WHAT THE TASK ASKS: Which lines mention "Обновление"? Show each one from the listing.

☆ ☆ ☆ ☆ ☆ ☆ ☆

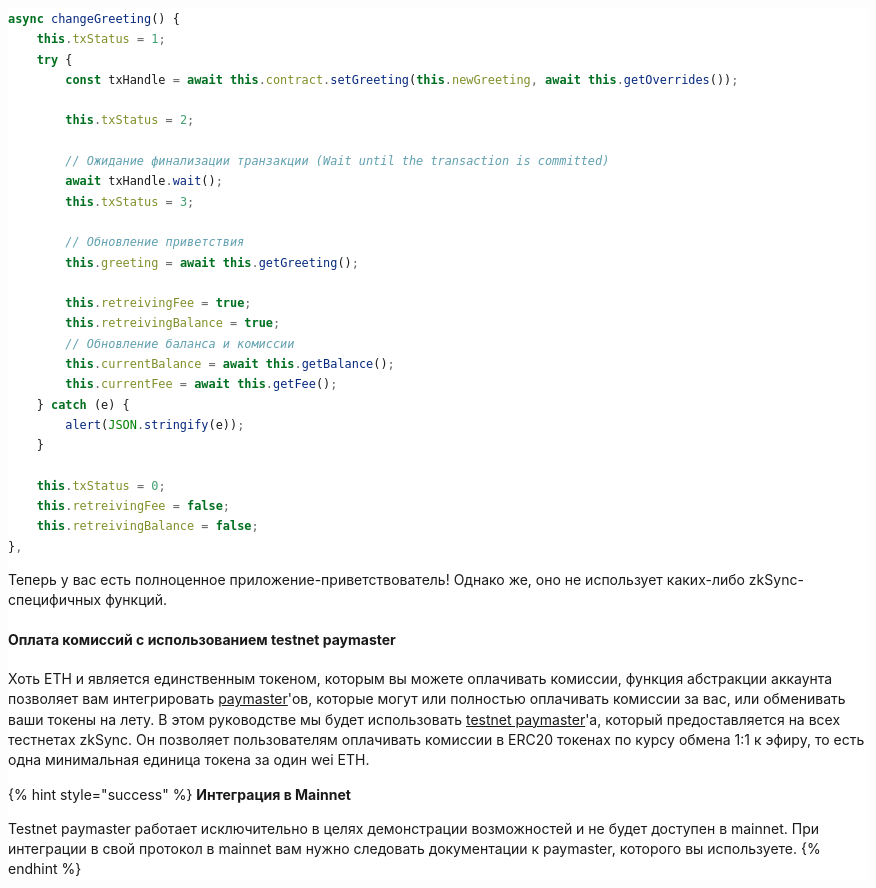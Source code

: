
 ```javascript
async changeGreeting() {
    this.txStatus = 1;
    try {
        const txHandle = await this.contract.setGreeting(this.newGreeting, await this.getOverrides());

        this.txStatus = 2;

        // Ожидание финализации транзакции (Wait until the transaction is committed)
        await txHandle.wait();
        this.txStatus = 3;

        // Обновление приветствия
        this.greeting = await this.getGreeting();

        this.retreivingFee = true;
        this.retreivingBalance = true;
        // Обновление баланса и комиссии
        this.currentBalance = await this.getBalance();
        this.currentFee = await this.getFee();
    } catch (e) {
        alert(JSON.stringify(e));
    }

    this.txStatus = 0;
    this.retreivingFee = false;
    this.retreivingBalance = false;
},
```

Теперь у вас есть полноценное приложение-приветствователь! Однако же, оно не использует каких-либо zkSync-специфичных функций.

#### Оплата комиссий с использованием testnet paymaster <a href="#paying-fees-using-testnet-paymaster" id="paying-fees-using-testnet-paymaster"></a>

Хоть ETH и является единственным токеном, которым вы можете оплачивать комиссии, функция абстракции аккаунта позволяет вам интегрировать [paymaster](../ponimanie-zksync/podderzhka-abstrakcii-akkaunta-aa/#paymasters)'ов, которые могут или полностью оплачивать комиссии за вас, или обменивать ваши токены на лету. В этом руководстве мы будет использовать [testnet paymaster](../ponimanie-zksync/podderzhka-abstrakcii-akkaunta-aa/#testnet-paymaster)'a, который предоставляется на всех тестнетах zkSync. Он позволяет пользователям оплачивать комиссии в ERC20 токенах по курсу обмена 1:1 к эфиру, то есть одна минимальная единица токена за один wei ETH.

{% hint style="success" %}
**Интеграция в Mainnet**

Testnet paymaster работает исключительно в целях демонстрации возможностей и не будет доступен в mainnet. При интеграции в свой протокол в mainnet вам нужно следовать документации к paymaster, которого вы используете.
{% endhint %}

☆ ☆ ☆ ☆ ☆ ☆ ☆

ANSWER FOR THIS EXERCISE:
        // Обновление приветствия
        // Обновление баланса и комиссии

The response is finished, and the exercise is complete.